-- What the exercise asks --
I'd like every line in the following listing that holds "bodů" copied.

START Data for processing

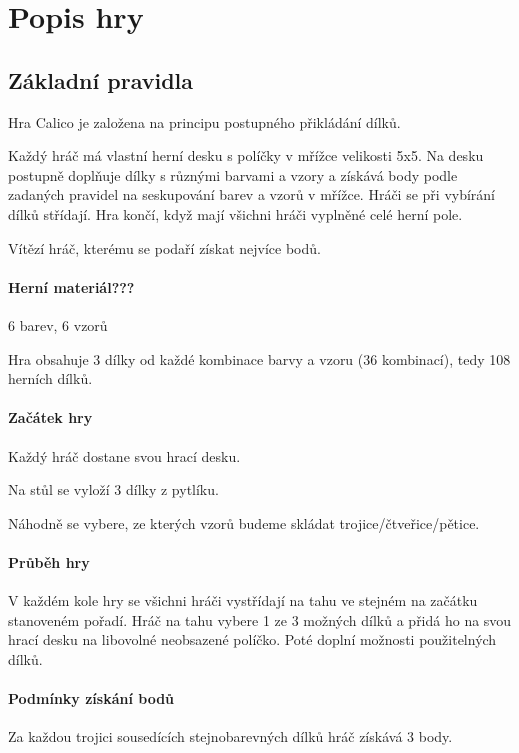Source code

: 
\chapter{Popis hry}

\section{Základní pravidla}

Hra Calico je založena na principu postupného přikládání dílků. 

Každý hráč má vlastní herní desku s políčky v mřížce velikosti 5x5. Na desku postupně doplňuje dílky s různými barvami a vzory a získává body podle zadaných pravidel na seskupování barev a vzorů v mřížce. Hráči se při vybírání dílků střídají. Hra končí, když mají všichni hráči vyplněné celé herní pole.

Vítězí hráč, kterému se podaří získat nejvíce bodů.

\subsubsection*{Herní materiál???}
6 barev, 6 vzorů

Hra obsahuje 3 dílky od každé kombinace barvy a vzoru (36 kombinací), tedy 108 herních dílků.
\subsubsection*{Začátek hry}
Každý hráč dostane svou hrací desku.

Na stůl se vyloží 3 dílky z pytlíku. 

Náhodně se vybere, ze kterých vzorů budeme skládat trojice/čtveřice/pětice.
\subsubsection*{Průběh hry}

V každém kole hry se všichni hráči vystřídají na tahu ve stejném na začátku stanoveném pořadí. Hráč na tahu vybere 1 ze 3 možných dílků a přidá ho na svou hrací desku na libovolné neobsazené políčko. Poté doplní možnosti použitelných dílků.

\subsubsection*{Podmínky získání bodů}
Za každou trojici sousedících stejnobarevných dílků hráč získává 3 body.

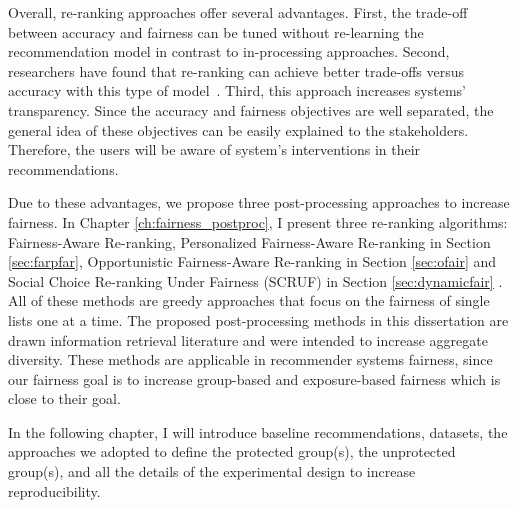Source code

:         Overall, re-ranking approaches offer several advantages. First, the trade-off between accuracy and fairness can be tuned without re-learning the recommendation model in contrast to in-processing approaches. Second, researchers have found that re-ranking can achieve better trade-offs versus accuracy with this type of model~\cite{abdollahpouri2019managing,liu2019personalized}. Third, this approach increases systems' transparency. Since the accuracy and fairness objectives are well separated, the general idea of these objectives can be easily explained to the stakeholders. Therefore, the users will be aware of system's interventions in their recommendations.
        
        Due to these advantages, we propose three post-processing approaches to increase fairness. In Chapter \ref{ch:fairness_postproc}, I present three re-ranking algorithms: Fairness-Aware Re-ranking, Personalized Fairness-Aware Re-ranking in Section \ref{sec:farpfar}, Opportunistic Fairness-Aware Re-ranking in Section \ref{sec:ofair} and Social Choice Re-ranking Under Fairness (SCRUF) in Section \ref{sec:dynamicfair} . All of these methods are greedy approaches that focus on the fairness of single lists one at a time. The proposed post-processing methods in this dissertation are drawn information retrieval literature and were intended to increase aggregate diversity. These methods are applicable in recommender systems fairness, since our fairness goal is to increase group-based and exposure-based fairness which is close to their goal.
        
        
In the following chapter, I will introduce baseline recommendations, datasets, the approaches we adopted to define the protected group(s), the unprotected group(s), and all the details of the experimental design to increase reproducibility.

END Data for processing

-- Answer below --
Vítězí hráč, kterému se podaří získat nejvíce bodů.
\subsubsection*{Podmínky získání bodů}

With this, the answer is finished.